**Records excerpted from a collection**
-=-=-=-=-

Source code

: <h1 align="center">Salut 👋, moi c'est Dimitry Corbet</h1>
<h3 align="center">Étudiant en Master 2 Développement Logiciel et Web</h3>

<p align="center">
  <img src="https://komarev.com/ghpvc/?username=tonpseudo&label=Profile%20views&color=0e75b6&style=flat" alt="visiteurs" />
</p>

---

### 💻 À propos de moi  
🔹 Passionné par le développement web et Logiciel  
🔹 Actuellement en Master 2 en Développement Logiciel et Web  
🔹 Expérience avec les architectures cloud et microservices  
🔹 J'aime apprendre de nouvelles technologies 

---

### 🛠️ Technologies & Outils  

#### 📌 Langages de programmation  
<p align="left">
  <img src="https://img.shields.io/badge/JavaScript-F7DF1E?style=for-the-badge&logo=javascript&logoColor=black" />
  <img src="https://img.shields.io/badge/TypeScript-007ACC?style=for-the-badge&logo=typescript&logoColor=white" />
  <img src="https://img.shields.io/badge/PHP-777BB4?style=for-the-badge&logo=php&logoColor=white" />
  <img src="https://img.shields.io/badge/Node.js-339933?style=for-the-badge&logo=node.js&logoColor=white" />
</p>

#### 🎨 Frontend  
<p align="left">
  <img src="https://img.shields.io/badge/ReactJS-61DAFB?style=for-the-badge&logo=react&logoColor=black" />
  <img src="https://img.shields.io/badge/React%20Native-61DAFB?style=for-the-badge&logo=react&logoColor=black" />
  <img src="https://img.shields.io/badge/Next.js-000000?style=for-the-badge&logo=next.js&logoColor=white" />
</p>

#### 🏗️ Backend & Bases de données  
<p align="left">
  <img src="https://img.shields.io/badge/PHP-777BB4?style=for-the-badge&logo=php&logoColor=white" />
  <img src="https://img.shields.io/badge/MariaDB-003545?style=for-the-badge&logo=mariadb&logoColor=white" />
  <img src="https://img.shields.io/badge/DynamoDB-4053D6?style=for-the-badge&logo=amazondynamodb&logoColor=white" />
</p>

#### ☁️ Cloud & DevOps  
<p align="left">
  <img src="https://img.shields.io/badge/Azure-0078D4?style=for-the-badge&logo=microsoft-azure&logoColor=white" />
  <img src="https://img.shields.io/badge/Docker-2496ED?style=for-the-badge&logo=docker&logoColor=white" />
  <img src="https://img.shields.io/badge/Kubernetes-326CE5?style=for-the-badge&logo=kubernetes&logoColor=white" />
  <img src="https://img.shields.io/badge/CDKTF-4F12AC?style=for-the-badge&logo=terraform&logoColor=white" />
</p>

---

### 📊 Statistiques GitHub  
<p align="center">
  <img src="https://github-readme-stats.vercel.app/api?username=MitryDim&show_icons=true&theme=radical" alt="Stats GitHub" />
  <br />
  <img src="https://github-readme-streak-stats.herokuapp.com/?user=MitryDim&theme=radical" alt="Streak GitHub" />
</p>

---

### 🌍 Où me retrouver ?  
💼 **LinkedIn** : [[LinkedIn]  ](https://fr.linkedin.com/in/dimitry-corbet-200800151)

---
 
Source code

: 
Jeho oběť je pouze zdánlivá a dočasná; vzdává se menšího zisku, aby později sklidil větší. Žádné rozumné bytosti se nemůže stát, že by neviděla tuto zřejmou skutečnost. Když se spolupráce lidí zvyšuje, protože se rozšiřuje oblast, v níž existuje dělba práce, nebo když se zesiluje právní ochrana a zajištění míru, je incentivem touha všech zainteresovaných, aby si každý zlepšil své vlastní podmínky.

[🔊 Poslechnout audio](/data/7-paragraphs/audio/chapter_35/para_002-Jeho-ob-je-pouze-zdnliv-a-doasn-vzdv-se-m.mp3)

-=-=-=-=-

Each of the records above is to be reproduced word for word.

Source code

: <h1 align="center">Salut 👋, moi c'est Dimitry Corbet</h1>
<h3 align="center">Étudiant en Master 2 Développement Logiciel et Web</h3>

<p align="center">
  <img src="https://komarev.com/ghpvc/?username=tonpseudo&label=Profile%20views&color=0e75b6&style=flat" alt="visiteurs" />
</p>

---

### 💻 À propos de moi  
🔹 Passionné par le développement web et Logiciel  
🔹 Actuellement en Master 2 en Développement Logiciel et Web  
🔹 Expérience avec les architectures cloud et microservices  
🔹 J'aime apprendre de nouvelles technologies 

---

### 🛠️ Technologies & Outils  

#### 📌 Langages de programmation  
<p align="left">
  <img src="https://img.shields.io/badge/JavaScript-F7DF1E?style=for-the-badge&logo=javascript&logoColor=black" />
  <img src="https://img.shields.io/badge/TypeScript-007ACC?style=for-the-badge&logo=typescript&logoColor=white" />
  <img src="https://img.shields.io/badge/PHP-777BB4?style=for-the-badge&logo=php&logoColor=white" />
  <img src="https://img.shields.io/badge/Node.js-339933?style=for-the-badge&logo=node.js&logoColor=white" />
</p>

#### 🎨 Frontend  
<p align="left">
  <img src="https://img.shields.io/badge/ReactJS-61DAFB?style=for-the-badge&logo=react&logoColor=black" />
  <img src="https://img.shields.io/badge/React%20Native-61DAFB?style=for-the-badge&logo=react&logoColor=black" />
  <img src="https://img.shields.io/badge/Next.js-000000?style=for-the-badge&logo=next.js&logoColor=white" />
</p>

#### 🏗️ Backend & Bases de données  
<p align="left">
  <img src="https://img.shields.io/badge/PHP-777BB4?style=for-the-badge&logo=php&logoColor=white" />
  <img src="https://img.shields.io/badge/MariaDB-003545?style=for-the-badge&logo=mariadb&logoColor=white" />
  <img src="https://img.shields.io/badge/DynamoDB-4053D6?style=for-the-badge&logo=amazondynamodb&logoColor=white" />
</p>

#### ☁️ Cloud & DevOps  
<p align="left">
  <img src="https://img.shields.io/badge/Azure-0078D4?style=for-the-badge&logo=microsoft-azure&logoColor=white" />
  <img src="https://img.shields.io/badge/Docker-2496ED?style=for-the-badge&logo=docker&logoColor=white" />
  <img src="https://img.shields.io/badge/Kubernetes-326CE5?style=for-the-badge&logo=kubernetes&logoColor=white" />
  <img src="https://img.shields.io/badge/CDKTF-4F12AC?style=for-the-badge&logo=terraform&logoColor=white" />
</p>

---

### 📊 Statistiques GitHub  
<p align="center">
  <img src="https://github-readme-stats.vercel.app/api?username=MitryDim&show_icons=true&theme=radical" alt="Stats GitHub" />
  <br />
  <img src="https://github-readme-streak-stats.herokuapp.com/?user=MitryDim&theme=radical" alt="Streak GitHub" />
</p>

---

### 🌍 Où me retrouver ?  
💼 **LinkedIn** : [[LinkedIn]  ](https://fr.linkedin.com/in/dimitry-corbet-200800151)

---
 
Source code

: 
Jeho oběť je pouze zdánlivá a dočasná; vzdává se menšího zisku, aby později sklidil větší. Žádné rozumné bytosti se nemůže stát, že by neviděla tuto zřejmou skutečnost. Když se spolupráce lidí zvyšuje, protože se rozšiřuje oblast, v níž existuje dělba práce, nebo když se zesiluje právní ochrana a zajištění míru, je incentivem touha všech zainteresovaných, aby si každý zlepšil své vlastní podmínky.

[🔊 Poslechnout audio](/data/7-paragraphs/audio/chapter_35/para_002-Jeho-ob-je-pouze-zdnliv-a-doasn-vzdv-se-m.mp3)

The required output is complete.